Editor’s Note: As Chris Fox explained in the recent “No Music in the NLL” post, we’ll be showcasing a lot more Canadian and box lacrosse content on LAS this winter. As a sort of counter point to Connor Wilson’s “US Youth Box Lacrosse is Making Strides“, Jeff Matheson is here to explain why we won’t be seeing a rash of US NLL players any time soon. The US may still have a long way to go after all. Where do you stand on the issue?
I love seeing the growth of box Lacrosse south of the border as it results into more people playing, which is the ultimate goal with any sport. This translates into the American box leagues pumping out NLL players in no time right? Well, not exactly.

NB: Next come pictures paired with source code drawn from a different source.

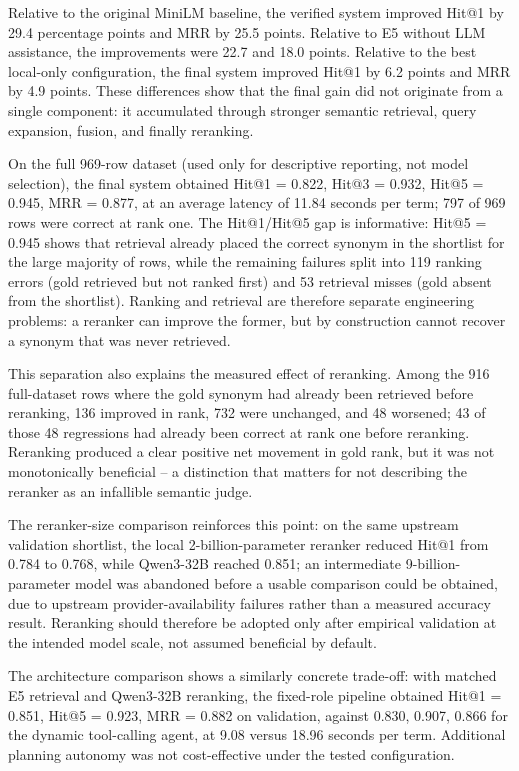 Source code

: Relative to the original MiniLM baseline, the verified system improved Hit@1 by 29.4 percentage points and MRR by 25.5 points. Relative to E5 without LLM assistance, the improvements were 22.7 and 18.0 points. Relative to the best local-only configuration, the final system improved Hit@1 by 6.2 points and MRR by 4.9 points. These differences show that the final gain did not originate from a single component: it accumulated through stronger semantic retrieval, query expansion, fusion, and finally reranking.

On the full 969-row dataset (used only for descriptive reporting, not model selection), the final system obtained Hit@1 = 0.822, Hit@3 = 0.932, Hit@5 = 0.945, MRR = 0.877, at an average latency of 11.84 seconds per term; 797 of 969 rows were correct at rank one. The Hit@1/Hit@5 gap is informative: Hit@5 = 0.945 shows that retrieval already placed the correct synonym in the shortlist for the large majority of rows, while the remaining failures split into 119 ranking errors (gold retrieved but not ranked first) and 53 retrieval misses (gold absent from the shortlist). Ranking and retrieval are therefore separate engineering problems: a reranker can improve the former, but by construction cannot recover a synonym that was never retrieved.

This separation also explains the measured effect of reranking. Among the 916 full-dataset rows where the gold synonym had already been retrieved before reranking, 136 improved in rank, 732 were unchanged, and 48 worsened; 43 of those 48 regressions had already been correct at rank one before reranking. Reranking produced a clear positive net movement in gold rank, but it was not monotonically beneficial -- a distinction that matters for not describing the reranker as an infallible semantic judge.

The reranker-size comparison reinforces this point: on the same upstream validation shortlist, the local 2-billion-parameter reranker reduced Hit@1 from 0.784 to 0.768, while Qwen3-32B reached 0.851; an intermediate 9-billion-parameter model was abandoned before a usable comparison could be obtained, due to upstream provider-availability failures rather than a measured accuracy result. Reranking should therefore be adopted only after empirical validation at the intended model scale, not assumed beneficial by default.

The architecture comparison shows a similarly concrete trade-off: with matched E5 retrieval and Qwen3-32B reranking, the fixed-role pipeline obtained Hit@1 = 0.851, Hit@5 = 0.923, MRR = 0.882 on validation, against 0.830, 0.907, 0.866 for the dynamic tool-calling agent, at 9.08 versus 18.96 seconds per term. Additional planning autonomy was not cost-effective under the tested configuration.

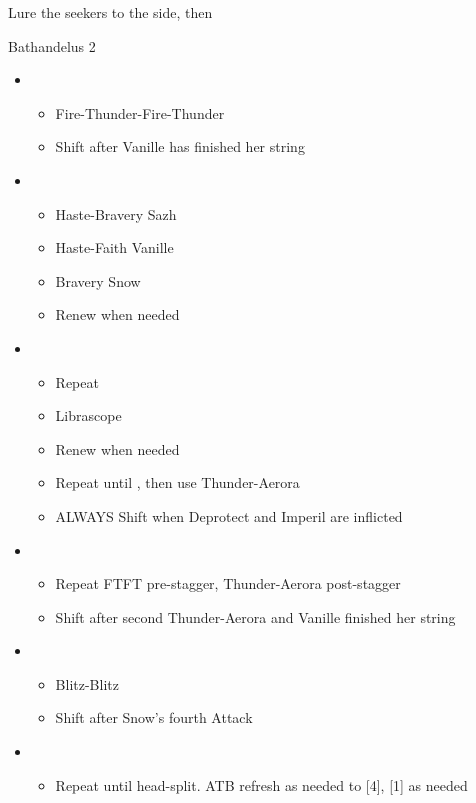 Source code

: \documentclass{report}
\begin{document}
Lure the seekers to the side, then 

\begin{battle}{Bathandelus 2}
\begin{multicols}{2}
\begin{itemize}
    \item \third
    \begin{itemize}
        \item Fire-Thunder-Fire-Thunder
        \item Shift after Vanille has finished her string
    \end{itemize}
    \item \fifth
    \begin{itemize}
        \item Haste-Bravery Sazh
        \item Haste-Faith Vanille
        \item Bravery Snow
        \item Renew when needed
    \end{itemize}
    \item \third
    \begin{itemize}
        \item Repeat
        \item Librascope
        \item Renew when needed
        \item Repeat until \stagger, then use Thunder-Aerora
        \item ALWAYS Shift when Deprotect and Imperil are inflicted
    \end{itemize}
    \item \second
    \begin{itemize}
        \item Repeat FTFT pre-stagger, Thunder-Aerora post-stagger
        \item Shift after second Thunder-Aerora and Vanille finished her string
    \end{itemize}
    \item \first
    \begin{itemize}
        \item Blitz-Blitz
        \item Shift after Snow's fourth Attack
    \end{itemize}
    \item \sixth
    \begin{itemize}
        \item Repeat until head-split. ATB refresh as needed to [4], [1] as needed

\end{itemize}
\end{itemize}
\end{multicols}
\end{battle}
\end{document}
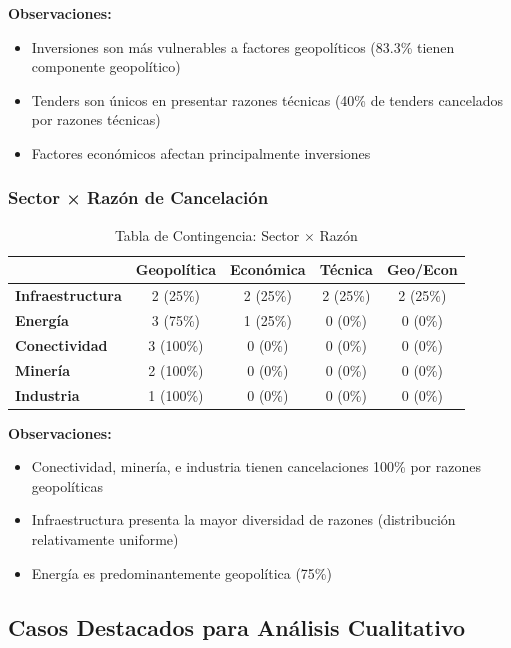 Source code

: \documentclass[12pt]{article}
\begin{document}
\textbf{Observaciones:}
\begin{itemize}
    \item Inversiones son más vulnerables a factores geopolíticos (83.3\% tienen componente geopolítico)
    \item Tenders son únicos en presentar razones técnicas (40\% de tenders cancelados por razones técnicas)
    \item Factores económicos afectan principalmente inversiones
\end{itemize}

\subsubsection{Sector × Razón de Cancelación}

\begin{table}[H]
\centering
\caption{Tabla de Contingencia: Sector × Razón}
\label{tab:sector_razon}
\scriptsize
\begin{tabular}{lcccc}
\toprule
 & \textbf{Geopolítica} & \textbf{Económica} & \textbf{Técnica} & \textbf{Geo/Econ} \\
\midrule
\textbf{Infraestructura} & 2 (25\%) & 2 (25\%) & 2 (25\%) & 2 (25\%) \\
\textbf{Energía} & 3 (75\%) & 1 (25\%) & 0 (0\%) & 0 (0\%) \\
\textbf{Conectividad} & 3 (100\%) & 0 (0\%) & 0 (0\%) & 0 (0\%) \\
\textbf{Minería} & 2 (100\%) & 0 (0\%) & 0 (0\%) & 0 (0\%) \\
\textbf{Industria} & 1 (100\%) & 0 (0\%) & 0 (0\%) & 0 (0\%) \\
\bottomrule
\end{tabular}
\end{table}

\textbf{Observaciones:}
\begin{itemize}
    \item Conectividad, minería, e industria tienen cancelaciones 100\% por razones geopolíticas
    \item Infraestructura presenta la mayor diversidad de razones (distribución relativamente uniforme)
    \item Energía es predominantemente geopolítica (75\%)
\end{itemize}

\subsection{Casos Destacados para Análisis Cualitativo}
\end{document}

First of all, look at this picture I put together above as a comparison. On the left is Canadian box lacrosse: playing in a hockey rink with solid boards and glass, a visibly obvious crease, and matching uniforms & helmets. On the right is the American version of the same thing: first of all the net is yellow and might even glow in the dark, there are more colours of helmets than Cascade’s website, and they are playing in what looks like an aquarium without the water in it. All kidding aside, let’s get to the REAL point.
If you look at any NLL roster you will notice one common trait: at least ninety percent, if not all of the players, are from either from the Toronto or Vancouver areas and the surrounding suburbs. Did you ever wonder why this is?
Here’s why: those are the only two areas with high-level minor and senior box lacrosse programs. These programs are equipped with enough coaches that know what they are talking about, appropriate facilities and equipment, and enough talented players to have a handful of teams. This constant high-level of competition between multiple teams that spans decades is where professional athletes come from, not from start-up leagues fooling around in makeshift arenas. I am not saying that they cannot eventually pump players into the pro leagues just don’t expect it anytime soon.